I saggi del Talmud, che di misteri dell’invisibile erano
grandi esperti, passarono molti giorni a discutere la questione. Secondo
alcuni, le anime elette erano numerose, addirittura migliaia e
migliaia, mentre per altri gli uomini degni della grazia divina non
potevano essere che pochissimi. Rabbi Shimon bar Yohai si dimostrò il
più rigido (e anche il più presuntuoso). A suo parere, i privilegiati
non erano che due: lui e suo figlio.
Non sappiamo se qualche maestro
si sia inalberato di fronte a tanta autostima, ma è un fatto che,
secondo il folklore ebraico più tardo, per meritarsi il premio della
grazia divina non basta condurre una vita pia.
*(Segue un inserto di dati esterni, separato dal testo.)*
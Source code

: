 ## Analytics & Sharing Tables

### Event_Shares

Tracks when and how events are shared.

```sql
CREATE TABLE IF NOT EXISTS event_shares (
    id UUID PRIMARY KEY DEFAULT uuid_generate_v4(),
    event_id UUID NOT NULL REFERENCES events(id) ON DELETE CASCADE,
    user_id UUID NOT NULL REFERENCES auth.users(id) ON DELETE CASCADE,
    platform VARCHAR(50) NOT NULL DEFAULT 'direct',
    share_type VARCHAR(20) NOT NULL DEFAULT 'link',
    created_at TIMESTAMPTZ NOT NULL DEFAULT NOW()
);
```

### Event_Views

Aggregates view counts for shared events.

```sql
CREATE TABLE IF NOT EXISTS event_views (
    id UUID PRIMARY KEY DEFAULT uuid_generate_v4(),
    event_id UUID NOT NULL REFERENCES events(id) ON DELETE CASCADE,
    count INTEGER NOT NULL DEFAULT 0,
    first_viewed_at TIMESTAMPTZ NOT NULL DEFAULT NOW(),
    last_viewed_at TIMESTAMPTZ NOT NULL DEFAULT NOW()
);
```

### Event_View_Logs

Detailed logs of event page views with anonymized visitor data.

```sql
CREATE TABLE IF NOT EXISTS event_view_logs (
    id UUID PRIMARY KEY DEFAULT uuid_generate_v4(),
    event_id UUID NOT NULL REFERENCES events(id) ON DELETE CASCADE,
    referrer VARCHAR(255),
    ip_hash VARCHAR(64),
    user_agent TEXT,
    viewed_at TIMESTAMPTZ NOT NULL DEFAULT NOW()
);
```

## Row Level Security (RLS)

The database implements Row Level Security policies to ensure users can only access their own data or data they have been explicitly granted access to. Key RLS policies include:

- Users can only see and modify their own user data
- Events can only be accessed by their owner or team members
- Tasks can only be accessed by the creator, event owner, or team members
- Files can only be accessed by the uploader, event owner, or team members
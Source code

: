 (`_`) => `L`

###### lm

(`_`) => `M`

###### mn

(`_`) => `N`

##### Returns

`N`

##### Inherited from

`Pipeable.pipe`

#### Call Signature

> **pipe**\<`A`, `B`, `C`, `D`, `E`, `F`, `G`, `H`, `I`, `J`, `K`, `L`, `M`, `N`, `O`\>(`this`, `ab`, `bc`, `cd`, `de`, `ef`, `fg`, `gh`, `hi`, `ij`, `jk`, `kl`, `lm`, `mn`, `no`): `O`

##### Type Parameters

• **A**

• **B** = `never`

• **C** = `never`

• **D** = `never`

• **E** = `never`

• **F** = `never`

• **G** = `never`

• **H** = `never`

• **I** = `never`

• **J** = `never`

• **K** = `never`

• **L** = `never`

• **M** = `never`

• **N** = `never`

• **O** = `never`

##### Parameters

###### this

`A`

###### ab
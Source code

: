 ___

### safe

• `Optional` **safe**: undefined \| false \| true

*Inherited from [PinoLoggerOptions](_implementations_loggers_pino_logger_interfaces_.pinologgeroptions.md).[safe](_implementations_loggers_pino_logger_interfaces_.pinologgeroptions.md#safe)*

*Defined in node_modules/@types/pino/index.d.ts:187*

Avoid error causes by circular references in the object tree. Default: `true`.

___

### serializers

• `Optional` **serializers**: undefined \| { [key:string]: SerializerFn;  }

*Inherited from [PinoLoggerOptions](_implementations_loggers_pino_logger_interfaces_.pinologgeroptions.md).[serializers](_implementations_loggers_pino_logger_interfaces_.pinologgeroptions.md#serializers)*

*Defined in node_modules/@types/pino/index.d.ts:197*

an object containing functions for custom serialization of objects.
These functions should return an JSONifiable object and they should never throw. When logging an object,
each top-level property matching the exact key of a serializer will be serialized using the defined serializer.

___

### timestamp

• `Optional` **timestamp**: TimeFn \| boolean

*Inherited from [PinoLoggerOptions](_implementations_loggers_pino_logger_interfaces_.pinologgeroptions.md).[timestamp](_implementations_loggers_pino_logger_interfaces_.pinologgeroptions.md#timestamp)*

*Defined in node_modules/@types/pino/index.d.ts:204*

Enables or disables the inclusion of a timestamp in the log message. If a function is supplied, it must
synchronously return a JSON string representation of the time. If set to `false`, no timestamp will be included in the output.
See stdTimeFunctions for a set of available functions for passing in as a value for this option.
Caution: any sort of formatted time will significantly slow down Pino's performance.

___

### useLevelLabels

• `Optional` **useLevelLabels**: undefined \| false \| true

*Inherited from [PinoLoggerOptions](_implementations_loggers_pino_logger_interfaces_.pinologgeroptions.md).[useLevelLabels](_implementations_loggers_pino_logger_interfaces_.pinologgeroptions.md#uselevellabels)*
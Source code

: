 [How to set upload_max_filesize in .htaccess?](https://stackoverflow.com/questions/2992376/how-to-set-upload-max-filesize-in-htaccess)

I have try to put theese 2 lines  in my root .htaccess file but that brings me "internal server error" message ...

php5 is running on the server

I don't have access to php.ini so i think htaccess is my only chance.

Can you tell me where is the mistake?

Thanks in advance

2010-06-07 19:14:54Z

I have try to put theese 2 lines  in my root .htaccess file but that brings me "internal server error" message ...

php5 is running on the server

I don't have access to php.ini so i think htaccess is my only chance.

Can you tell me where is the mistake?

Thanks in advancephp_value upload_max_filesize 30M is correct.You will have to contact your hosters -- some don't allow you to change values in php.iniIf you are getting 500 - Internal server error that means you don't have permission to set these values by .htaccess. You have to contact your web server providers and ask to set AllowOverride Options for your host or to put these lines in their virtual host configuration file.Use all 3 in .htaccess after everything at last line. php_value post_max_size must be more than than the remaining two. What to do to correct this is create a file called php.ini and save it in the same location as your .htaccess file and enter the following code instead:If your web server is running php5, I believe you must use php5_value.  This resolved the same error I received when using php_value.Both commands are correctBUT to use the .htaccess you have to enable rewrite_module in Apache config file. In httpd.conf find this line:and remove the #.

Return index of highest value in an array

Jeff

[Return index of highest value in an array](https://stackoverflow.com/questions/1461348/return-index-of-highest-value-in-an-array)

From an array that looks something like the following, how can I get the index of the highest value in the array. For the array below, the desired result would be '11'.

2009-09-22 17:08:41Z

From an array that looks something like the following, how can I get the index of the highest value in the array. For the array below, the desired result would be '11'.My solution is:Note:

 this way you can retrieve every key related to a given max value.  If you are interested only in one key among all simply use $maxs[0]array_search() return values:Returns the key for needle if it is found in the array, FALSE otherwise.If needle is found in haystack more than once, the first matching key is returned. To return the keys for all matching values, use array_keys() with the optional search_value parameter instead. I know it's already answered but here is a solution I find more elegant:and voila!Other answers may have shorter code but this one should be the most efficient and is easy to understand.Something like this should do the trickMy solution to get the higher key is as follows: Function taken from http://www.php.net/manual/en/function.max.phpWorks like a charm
Bisogna anche essere
umili, anzi tanto modesti da non accorgersi del proprio privilegio.
Le
leggende parlano così dei “lamed waw zaddikim nistarim”, ovvero dei
trentasei giusti nascosti, su cui si regge il mondo. Nessuno sa chi
siano, anche se è certo che si tratta di persone dimesse, dedite
perlopiù a mestieri poveri, che scivolano nella vita senza dare
nell’occhio. Solo nell’anonimato possono infatti svolgere la propria
importantissima missione. Guai alla generazione che non conta sul loro
segreto sostegno, giacché Dio potrebbe distruggerla, e con essa
cancellare l’intera creazione con un semplice gesto d’ira.
Jonathon
Keats, scrittore quarantenne di origine americana, ha imbastito su
questo vecchio mito un libro di racconti, sospesi tra fiaba, apologo
morale e “humour” nero. Dopo aver trovato un’enigmatica pergamena con
trentasei nomi, un esperto di studi ebraici abbandona la vita accademica
per mettersi alla caccia degli imprevedibili giusti. Comincia così un
itinerario tra boschi infestati da demoni, villaggi sgangherati,
castelli abitati da nobili ovviamente crudeli. L’ambientazione è un po’
di maniera, ma la penna di Keats si muove rapida, e riesce a evocare
una realtà a rovescio, i cui gli stupidi, i ladri e le sgualdrine hanno
molto da dire e da fare per salvare il mondo.
Che simili balordi
possano essere pii agli occhi del Signore non lo crederebbe nessuno. E
poi non sono nemmeno trentasei. Il nostro esperto ne ha rintracciati
appena dodici, quando, sul più bello…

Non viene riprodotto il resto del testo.